The second year, he held one for a stranger named Jordan, a trans man from his GSA meeting who’d been too scared to come out. Marco’s lantern read “Trans Rights Are Human Rights.”
He remembered the lesbian bar his friend Jamie took him to after his first testosterone shot. The woman at the door had looked at his soft jaw, his binder-smooth chest, and said, “Honey, this is a women’s space.” Jamie had opened her mouth to argue, but Marco just turned and walked away. He remembered a gay man at a pride parade asking him, “So… are you sure you’re not just a butch lesbian?” He remembered the word “transmedicalist” and the word “tucute” and the feeling of watching his own identity become a debate topic on social media, dissected by people who had never once felt the wrongness of a body that didn’t sing the right note. busty latina shemale
And for the first time in a long time, Marco believed him.
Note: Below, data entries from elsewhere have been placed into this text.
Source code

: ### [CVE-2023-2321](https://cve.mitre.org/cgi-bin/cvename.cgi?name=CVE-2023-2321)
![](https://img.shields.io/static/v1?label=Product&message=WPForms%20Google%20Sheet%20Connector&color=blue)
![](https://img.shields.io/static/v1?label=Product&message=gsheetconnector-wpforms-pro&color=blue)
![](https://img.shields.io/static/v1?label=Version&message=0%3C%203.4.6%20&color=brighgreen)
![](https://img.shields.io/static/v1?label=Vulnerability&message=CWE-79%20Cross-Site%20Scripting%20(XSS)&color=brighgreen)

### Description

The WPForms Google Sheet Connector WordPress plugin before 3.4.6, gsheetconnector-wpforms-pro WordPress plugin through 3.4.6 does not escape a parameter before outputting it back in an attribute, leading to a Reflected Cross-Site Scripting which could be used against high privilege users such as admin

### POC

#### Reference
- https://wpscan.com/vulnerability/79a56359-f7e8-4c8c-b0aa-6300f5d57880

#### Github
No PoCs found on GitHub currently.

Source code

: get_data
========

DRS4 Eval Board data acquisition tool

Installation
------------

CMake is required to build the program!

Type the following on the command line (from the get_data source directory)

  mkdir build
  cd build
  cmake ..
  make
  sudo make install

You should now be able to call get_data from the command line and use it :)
Marco’s lantern wobbled for a moment, caught in a current of air, and then it found its place among the others. Not at the front. Not at the back. Just there—a small, warm light in a constellation of lights, each one different, each one part of the same imperfect, luminous sky. Marco had been coming to the Pride Lantern
He uncapped the marker and wrote:
The LGBTQ+ culture he’d once seen as a lifeline sometimes felt like a high school cafeteria. The gay table. The lesbian table. The “gold star” table. And then, off to the side, the trans table—except even that table had its own pecking order. Non-binary? Binary? On hormones? Post-op? Pre-op? The questions felt like a checklist for belonging. The woman at the door had looked at
Marco looked at the blank paper. He thought about all the labels. All the fights. All the gatekeepers—both straight and queer—who had told him he wasn’t enough, or too much, or doing it wrong. He thought about the beautiful, messy, impossible gift of finally recognizing himself in the mirror.